Page is a not externally linkable
- Search Engines
-- Search Engine Spider and User Agent Identification
---- Updating bot ban list & cleaning out obsolete entries


KenB - 1:37 am on Dec 23, 2009 (gmt 0)


Okay, here is my updated .htaccess UA ban list. It is based on the classic list found at [webmasterworld.com...] and the list of default UA strings for programing libraries found at [webmasterworld.com...]

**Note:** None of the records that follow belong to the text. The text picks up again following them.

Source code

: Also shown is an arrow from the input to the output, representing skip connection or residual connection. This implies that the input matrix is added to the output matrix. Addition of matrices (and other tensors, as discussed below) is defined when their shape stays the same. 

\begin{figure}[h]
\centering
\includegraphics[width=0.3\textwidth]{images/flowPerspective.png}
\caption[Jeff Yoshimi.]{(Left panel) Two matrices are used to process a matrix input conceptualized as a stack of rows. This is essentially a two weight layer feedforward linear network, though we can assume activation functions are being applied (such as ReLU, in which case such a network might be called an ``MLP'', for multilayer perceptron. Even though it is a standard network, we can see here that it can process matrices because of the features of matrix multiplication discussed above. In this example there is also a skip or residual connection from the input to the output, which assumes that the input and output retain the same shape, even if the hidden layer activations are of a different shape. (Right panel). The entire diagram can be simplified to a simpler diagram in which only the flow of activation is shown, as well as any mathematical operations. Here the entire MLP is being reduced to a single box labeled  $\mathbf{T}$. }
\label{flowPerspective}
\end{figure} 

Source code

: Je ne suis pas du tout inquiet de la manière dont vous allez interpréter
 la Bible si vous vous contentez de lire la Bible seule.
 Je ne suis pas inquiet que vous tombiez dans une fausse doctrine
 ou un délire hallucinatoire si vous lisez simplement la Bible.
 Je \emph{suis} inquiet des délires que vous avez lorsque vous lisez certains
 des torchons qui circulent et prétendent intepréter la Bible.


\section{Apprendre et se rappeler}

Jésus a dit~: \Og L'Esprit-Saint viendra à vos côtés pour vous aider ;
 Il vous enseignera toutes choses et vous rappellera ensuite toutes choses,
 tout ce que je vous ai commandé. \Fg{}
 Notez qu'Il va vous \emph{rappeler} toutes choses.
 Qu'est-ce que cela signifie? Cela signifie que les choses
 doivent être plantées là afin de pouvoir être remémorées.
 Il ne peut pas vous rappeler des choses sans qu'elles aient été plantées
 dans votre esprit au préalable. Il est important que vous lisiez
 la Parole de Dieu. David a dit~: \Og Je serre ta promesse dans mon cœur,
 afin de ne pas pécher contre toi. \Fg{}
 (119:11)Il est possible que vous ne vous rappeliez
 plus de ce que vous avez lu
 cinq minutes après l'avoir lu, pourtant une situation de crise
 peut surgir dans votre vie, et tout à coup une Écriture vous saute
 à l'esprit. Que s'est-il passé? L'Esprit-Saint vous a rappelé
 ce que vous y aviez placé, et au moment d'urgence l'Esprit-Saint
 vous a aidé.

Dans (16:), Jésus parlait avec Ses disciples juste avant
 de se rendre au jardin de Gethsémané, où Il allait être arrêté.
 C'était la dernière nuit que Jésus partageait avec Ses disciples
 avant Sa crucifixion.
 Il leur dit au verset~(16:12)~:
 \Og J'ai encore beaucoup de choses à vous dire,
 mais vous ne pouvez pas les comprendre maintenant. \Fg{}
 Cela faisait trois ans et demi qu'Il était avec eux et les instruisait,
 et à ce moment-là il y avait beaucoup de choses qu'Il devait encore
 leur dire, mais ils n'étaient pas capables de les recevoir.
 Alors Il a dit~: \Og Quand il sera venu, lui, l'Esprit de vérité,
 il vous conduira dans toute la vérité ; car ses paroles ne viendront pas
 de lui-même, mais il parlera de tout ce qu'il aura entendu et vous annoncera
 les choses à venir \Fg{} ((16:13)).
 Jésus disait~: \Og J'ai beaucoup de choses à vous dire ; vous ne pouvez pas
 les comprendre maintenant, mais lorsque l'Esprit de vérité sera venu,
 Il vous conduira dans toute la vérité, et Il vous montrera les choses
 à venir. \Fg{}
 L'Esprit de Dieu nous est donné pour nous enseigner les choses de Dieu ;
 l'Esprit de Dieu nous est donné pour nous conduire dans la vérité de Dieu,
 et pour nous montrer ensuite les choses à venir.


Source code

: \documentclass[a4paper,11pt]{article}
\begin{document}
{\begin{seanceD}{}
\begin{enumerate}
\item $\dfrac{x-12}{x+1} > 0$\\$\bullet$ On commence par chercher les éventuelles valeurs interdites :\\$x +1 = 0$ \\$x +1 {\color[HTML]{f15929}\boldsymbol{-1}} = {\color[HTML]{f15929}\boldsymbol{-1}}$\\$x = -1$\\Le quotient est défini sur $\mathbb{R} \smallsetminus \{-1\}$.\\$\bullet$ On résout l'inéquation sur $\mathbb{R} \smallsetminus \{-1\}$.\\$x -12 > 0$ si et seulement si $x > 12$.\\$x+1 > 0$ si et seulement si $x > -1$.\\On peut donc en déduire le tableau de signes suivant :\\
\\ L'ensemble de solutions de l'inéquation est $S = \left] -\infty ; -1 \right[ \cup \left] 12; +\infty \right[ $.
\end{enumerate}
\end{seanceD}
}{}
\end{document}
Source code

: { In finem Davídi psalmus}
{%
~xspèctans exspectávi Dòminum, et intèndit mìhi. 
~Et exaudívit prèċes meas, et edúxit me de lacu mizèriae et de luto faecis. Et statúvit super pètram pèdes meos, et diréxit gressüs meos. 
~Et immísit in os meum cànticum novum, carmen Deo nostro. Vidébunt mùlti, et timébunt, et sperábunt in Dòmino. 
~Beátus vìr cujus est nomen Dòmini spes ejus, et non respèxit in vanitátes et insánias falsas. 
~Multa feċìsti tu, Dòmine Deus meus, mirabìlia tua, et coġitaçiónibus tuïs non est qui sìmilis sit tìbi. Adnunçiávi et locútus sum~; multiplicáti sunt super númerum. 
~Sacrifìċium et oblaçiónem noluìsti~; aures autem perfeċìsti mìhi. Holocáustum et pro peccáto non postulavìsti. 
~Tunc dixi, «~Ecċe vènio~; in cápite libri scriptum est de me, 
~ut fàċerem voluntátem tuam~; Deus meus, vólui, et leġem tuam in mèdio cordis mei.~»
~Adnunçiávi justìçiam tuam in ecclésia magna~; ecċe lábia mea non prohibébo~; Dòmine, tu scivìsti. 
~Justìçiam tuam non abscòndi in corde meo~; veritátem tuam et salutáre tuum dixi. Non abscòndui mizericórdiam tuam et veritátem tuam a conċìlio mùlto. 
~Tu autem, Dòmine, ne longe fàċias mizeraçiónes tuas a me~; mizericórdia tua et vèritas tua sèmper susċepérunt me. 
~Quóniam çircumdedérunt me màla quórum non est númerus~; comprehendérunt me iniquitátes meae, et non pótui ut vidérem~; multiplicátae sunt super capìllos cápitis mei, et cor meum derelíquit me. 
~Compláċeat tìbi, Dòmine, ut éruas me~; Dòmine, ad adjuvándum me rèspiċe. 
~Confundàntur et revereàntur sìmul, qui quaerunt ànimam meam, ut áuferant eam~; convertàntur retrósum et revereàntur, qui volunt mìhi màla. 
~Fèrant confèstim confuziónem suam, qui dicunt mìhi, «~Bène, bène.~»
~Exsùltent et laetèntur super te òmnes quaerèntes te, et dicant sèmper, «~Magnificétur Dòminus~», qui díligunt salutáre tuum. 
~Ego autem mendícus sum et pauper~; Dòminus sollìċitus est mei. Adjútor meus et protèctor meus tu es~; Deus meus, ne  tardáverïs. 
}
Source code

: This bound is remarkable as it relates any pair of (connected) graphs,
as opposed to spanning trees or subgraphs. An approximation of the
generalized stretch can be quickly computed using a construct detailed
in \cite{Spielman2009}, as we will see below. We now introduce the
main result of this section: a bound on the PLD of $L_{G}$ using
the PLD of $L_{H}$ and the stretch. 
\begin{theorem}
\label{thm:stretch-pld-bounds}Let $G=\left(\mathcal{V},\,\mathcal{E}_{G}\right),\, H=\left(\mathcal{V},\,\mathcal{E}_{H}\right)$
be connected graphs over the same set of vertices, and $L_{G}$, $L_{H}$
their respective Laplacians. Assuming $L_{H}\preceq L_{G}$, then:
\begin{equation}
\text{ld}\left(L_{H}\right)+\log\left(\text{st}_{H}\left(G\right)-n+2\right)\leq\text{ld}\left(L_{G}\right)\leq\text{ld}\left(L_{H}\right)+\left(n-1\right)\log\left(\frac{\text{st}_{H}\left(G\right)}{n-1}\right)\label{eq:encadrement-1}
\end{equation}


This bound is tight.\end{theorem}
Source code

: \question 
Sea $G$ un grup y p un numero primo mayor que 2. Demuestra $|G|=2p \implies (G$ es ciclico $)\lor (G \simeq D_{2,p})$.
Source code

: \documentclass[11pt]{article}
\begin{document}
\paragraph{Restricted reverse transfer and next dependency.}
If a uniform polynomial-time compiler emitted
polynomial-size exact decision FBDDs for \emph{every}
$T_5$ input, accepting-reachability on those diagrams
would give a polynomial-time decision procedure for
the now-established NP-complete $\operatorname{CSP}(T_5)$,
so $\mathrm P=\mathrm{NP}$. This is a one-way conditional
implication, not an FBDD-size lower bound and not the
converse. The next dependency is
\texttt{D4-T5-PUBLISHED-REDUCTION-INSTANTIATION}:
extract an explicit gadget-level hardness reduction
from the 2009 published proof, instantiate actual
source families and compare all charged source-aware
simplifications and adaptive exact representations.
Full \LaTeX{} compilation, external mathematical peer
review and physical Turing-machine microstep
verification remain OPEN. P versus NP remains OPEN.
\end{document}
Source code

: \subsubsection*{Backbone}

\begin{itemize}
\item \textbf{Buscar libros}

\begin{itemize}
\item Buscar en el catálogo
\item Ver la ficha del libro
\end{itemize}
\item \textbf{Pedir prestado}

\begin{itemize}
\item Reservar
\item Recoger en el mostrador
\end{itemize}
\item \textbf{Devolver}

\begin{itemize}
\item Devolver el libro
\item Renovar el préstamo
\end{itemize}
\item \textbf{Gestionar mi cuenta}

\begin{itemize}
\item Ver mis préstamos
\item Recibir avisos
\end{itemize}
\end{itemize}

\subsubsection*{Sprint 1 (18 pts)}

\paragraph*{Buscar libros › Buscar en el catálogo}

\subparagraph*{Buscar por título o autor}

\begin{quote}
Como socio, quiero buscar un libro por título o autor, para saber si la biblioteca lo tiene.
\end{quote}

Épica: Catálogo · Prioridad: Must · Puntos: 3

My methodology was to select a representative sample of logs from my website representing 85 days with a total uncompressed file size of 10.6gb. I put all of the selected log files into their own folder on my computer and appended ".txt" to the end of the file names so that Windows would search the files. I then searched the files using Windows for each UA string. If logs were returned I opened up a sampling of logs to verify the strings and look for potential IP ranges I could block. I also added new UA strings not found on the lists above based on what I was finding in my logs as I went along.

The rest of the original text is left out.